Bill Self’s 10th Consecutive Big 12 Title as Predictable as It Is ImpressivePosted by Kory Carpenter (@Kory_Carpenter) on February 25th, 2014
Every season, Kansas players exit the huddle with the same phrase: “Big 12 champs.” For the last decade, the chant has worked. Last night the Jayhawks clinched a share of their 10th consecutive Big 12 regular season championship with an 83-75 home win over Oklahoma. And yet, a feat that shouldn’t surprise anyone who follows college basketball is still somewhat surprising. Bill Self — who now has more Big 12 titles than losses at Allen Fieldhouse — has done well in every conference in which he has coached. He finished third in Conference USA during his first year at Tulsa prior to winning back-to-back titles there and moving up to Illinois. In Champaign, he won two Big Ten titles in three seasons before heading west to Lawrence. He then finished second in his first Big 12 season at Kansas and has won a share of the league title every year since.

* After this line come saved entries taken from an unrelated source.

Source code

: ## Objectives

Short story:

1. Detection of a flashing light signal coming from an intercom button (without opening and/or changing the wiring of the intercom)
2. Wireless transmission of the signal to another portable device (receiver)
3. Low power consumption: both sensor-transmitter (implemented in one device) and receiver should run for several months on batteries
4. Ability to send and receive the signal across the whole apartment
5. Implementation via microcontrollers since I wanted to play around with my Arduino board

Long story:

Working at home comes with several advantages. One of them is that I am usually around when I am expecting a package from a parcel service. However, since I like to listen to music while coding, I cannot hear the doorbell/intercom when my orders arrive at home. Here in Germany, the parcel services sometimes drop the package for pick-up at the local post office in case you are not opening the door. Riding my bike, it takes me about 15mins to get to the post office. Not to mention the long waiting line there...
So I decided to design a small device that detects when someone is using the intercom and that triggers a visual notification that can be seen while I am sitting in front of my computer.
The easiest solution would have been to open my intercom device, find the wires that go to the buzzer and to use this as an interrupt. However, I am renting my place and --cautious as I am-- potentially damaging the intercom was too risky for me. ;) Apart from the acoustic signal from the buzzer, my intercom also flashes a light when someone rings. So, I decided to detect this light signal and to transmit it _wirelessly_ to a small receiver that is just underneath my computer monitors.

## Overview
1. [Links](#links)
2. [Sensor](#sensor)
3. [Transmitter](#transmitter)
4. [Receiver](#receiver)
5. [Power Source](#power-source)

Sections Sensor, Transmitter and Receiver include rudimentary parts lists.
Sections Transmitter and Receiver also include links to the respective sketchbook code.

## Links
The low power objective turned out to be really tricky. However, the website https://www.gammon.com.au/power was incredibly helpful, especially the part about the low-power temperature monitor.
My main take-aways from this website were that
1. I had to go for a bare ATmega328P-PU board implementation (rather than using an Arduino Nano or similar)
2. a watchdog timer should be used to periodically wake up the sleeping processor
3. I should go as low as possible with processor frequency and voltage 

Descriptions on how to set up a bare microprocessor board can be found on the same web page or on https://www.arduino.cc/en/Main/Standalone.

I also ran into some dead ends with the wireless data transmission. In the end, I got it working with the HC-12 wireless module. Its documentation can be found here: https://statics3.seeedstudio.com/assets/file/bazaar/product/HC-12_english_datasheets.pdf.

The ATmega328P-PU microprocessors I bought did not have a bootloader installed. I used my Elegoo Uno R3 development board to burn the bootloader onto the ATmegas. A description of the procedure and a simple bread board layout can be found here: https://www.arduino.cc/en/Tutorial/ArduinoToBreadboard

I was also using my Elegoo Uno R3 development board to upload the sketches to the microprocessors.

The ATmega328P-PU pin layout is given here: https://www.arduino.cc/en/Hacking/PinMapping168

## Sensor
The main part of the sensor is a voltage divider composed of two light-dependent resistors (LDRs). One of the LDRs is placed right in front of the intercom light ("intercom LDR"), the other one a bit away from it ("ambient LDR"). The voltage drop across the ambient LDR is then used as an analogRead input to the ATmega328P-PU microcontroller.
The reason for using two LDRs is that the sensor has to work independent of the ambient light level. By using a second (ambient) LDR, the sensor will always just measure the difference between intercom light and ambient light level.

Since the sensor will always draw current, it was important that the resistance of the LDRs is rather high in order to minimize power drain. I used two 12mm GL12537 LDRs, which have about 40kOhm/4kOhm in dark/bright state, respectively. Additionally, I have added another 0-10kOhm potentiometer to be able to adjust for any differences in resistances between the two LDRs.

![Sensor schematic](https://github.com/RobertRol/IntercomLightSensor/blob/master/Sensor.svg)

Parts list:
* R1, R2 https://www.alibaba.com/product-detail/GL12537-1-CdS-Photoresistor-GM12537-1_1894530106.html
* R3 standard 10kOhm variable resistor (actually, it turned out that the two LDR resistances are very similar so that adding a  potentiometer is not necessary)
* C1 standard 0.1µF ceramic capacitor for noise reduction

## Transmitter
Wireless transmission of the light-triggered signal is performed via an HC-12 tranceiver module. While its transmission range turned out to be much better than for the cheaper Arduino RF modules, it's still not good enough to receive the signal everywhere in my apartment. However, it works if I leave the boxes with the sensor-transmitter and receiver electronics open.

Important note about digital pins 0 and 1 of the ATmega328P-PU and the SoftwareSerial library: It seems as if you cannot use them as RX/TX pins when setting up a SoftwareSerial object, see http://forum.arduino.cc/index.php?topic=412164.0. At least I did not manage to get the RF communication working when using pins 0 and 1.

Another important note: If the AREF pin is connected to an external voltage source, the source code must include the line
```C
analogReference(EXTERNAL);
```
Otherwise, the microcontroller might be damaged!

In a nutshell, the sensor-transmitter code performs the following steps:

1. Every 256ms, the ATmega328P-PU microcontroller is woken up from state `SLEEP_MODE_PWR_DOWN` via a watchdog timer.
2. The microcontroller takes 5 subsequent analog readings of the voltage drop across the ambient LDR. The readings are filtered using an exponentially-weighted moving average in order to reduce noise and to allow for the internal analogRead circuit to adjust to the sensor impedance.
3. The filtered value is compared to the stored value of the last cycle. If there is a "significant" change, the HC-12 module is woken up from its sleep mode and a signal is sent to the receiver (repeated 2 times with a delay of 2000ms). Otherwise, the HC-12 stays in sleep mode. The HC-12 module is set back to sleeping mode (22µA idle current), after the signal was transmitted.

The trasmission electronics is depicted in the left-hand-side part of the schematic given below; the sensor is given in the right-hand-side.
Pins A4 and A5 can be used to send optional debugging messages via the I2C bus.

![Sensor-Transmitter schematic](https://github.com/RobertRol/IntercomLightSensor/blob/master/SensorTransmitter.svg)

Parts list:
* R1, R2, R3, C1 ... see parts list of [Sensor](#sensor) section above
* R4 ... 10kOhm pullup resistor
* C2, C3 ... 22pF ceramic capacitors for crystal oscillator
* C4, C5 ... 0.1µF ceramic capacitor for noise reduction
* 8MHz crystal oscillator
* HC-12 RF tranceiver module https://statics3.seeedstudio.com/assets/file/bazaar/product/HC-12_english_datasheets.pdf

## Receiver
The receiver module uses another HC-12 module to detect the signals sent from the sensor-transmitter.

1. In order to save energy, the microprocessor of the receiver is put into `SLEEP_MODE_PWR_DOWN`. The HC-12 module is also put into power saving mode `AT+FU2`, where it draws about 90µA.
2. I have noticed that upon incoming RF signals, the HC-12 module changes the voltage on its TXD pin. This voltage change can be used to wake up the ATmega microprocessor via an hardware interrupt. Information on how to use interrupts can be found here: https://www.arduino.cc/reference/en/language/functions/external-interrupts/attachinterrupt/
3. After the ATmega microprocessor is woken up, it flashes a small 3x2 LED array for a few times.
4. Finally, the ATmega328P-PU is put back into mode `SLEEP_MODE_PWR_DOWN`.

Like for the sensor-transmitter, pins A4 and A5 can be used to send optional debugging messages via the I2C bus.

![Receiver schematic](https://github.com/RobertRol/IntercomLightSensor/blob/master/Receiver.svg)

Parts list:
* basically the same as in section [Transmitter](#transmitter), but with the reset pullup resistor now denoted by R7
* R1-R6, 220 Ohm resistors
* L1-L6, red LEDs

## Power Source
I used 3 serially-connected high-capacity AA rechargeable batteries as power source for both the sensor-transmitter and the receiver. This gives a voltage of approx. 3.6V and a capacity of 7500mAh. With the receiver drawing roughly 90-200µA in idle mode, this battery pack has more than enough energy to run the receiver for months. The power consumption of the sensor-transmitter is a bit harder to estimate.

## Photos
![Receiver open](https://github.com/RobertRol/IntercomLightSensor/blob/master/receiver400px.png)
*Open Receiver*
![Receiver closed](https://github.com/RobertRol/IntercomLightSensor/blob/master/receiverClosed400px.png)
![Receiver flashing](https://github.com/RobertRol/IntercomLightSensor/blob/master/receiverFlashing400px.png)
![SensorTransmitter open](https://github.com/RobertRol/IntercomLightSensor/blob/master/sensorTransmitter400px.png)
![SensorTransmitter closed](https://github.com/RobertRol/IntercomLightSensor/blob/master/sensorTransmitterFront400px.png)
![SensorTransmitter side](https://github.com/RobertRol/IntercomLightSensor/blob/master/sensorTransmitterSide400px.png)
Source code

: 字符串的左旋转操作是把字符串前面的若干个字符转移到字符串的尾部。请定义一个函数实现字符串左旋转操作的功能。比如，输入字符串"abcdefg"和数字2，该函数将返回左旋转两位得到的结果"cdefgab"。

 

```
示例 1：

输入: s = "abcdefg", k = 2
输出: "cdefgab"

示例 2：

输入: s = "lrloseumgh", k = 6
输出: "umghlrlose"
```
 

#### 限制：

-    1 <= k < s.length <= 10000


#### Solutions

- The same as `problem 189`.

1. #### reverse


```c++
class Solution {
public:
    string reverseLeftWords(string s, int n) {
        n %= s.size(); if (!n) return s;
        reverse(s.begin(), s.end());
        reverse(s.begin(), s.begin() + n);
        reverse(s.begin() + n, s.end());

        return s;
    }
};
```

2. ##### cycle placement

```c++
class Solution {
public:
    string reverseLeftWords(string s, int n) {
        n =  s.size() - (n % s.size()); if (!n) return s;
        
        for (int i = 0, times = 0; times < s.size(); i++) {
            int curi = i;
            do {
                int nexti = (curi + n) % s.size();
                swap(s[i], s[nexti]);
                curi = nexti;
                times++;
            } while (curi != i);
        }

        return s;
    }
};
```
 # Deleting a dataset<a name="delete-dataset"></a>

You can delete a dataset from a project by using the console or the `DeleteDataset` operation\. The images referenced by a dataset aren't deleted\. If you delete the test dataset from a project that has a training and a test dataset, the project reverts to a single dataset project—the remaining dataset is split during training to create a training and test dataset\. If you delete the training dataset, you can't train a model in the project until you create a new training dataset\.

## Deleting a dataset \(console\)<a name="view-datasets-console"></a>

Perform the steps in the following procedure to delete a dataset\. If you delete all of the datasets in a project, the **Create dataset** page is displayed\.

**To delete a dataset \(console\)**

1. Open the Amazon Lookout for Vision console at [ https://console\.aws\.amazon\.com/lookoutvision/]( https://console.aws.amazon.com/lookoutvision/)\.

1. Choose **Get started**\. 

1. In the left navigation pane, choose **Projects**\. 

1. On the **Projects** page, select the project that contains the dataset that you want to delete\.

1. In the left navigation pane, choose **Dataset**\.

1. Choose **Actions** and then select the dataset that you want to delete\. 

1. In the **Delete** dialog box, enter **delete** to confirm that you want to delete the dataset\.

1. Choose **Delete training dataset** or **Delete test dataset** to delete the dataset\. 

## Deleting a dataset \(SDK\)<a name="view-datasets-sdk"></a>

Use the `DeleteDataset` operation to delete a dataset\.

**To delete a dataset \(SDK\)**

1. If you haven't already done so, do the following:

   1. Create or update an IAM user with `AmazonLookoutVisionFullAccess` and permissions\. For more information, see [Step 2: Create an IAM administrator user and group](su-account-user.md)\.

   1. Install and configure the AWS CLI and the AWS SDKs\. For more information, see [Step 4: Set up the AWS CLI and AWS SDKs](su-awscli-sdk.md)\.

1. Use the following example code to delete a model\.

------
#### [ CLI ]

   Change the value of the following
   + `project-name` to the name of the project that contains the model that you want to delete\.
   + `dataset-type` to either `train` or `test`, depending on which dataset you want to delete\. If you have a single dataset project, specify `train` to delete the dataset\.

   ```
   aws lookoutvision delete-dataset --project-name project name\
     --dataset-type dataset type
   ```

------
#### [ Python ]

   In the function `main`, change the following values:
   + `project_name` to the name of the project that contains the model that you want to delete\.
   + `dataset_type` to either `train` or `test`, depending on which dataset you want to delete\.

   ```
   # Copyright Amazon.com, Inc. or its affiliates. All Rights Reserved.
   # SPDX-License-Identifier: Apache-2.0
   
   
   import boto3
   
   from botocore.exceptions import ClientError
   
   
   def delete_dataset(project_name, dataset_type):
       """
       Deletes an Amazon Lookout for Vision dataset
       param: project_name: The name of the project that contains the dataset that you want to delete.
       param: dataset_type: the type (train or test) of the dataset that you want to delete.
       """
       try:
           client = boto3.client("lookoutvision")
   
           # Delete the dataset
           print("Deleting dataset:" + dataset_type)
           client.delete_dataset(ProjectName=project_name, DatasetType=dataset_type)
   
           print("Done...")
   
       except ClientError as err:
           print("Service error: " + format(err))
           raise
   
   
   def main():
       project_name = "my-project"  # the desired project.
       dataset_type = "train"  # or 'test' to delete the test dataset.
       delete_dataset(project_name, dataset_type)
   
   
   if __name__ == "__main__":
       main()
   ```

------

Self reflected on the accomplishment last night after the win.“To get a piece of it or win it outright 10 years in a row means we’ve had a lot of good players come through here.” And he is right. But this run hasn’t been your garden variety roll-the-ball-out and dominate with better players like John Wooden’s UCLA dynasties of old. Self has won the Big 12 in just about every way imaginable. The 2008 National Championship team had four NBA draft picks in the rotation. The 2011-12 Final Four squad had former walk-on Conner Teahan as its sixth man. In 2006-07, he won the league with the nation’s best defense and 26th best offense (according to KenPom.com). This year the defense is ranked 27th but his offense is fifth (averaging nearly 80 points per game).
The Jayhawks were picked to finish fourth in the Big 12 after losing the entire lineup in 2008. Kansas State, Texas, Oklahoma and Oklahoma State have taken turns as team that were supposed to supplant them from the top. Blake Griffin and Kevin Durant were world-class college players who have become NBA superstars, but because neither played for Kansas, they never won a Big 12 title. In 2010-11, Self started five upperclassmen who won the league outright over Texas. This season he starts three freshman, a sophomore and a junior. Last night those freshmen played 125 of the possible 200 available minutes, while sophomores accounted for another 37. He’s done it with different styles, different players, different levels of competition… but the result has remained the same: Big 12 champions.
It’s not that winning regular season titles are as important as postseason success, but Kansas is creeping up on UCLA in terms of major-conference dominance. The Bruins hold the all-time college basketball record with 13 consecutive conference titles achieved from 1967-79. The Bruins also happened to win eight NCAA championships in that period. And while that is an unrealistic goal in today’s basketball world, regular season accomplishments fade quickly when the calendar turns to March. Teams, especially at the most elite level, are judged by postseason success and little else. But that might be alright for this year’s Kansas team. “We won it in 2008 and nobody knew who our leader was,” Self said last night. “Nobody knew who our go-to guy was because the go-to guy was usually the guy who was open. And I think this team’s becoming a little bit like that.” Whatever happens over the next month, the youthful 2013-14 Jayhawks won’t be the group that allowed the Big 12 streak to end. And in the halls throughout Allen Fieldhouse and the fans that pass through them, that certainly means something.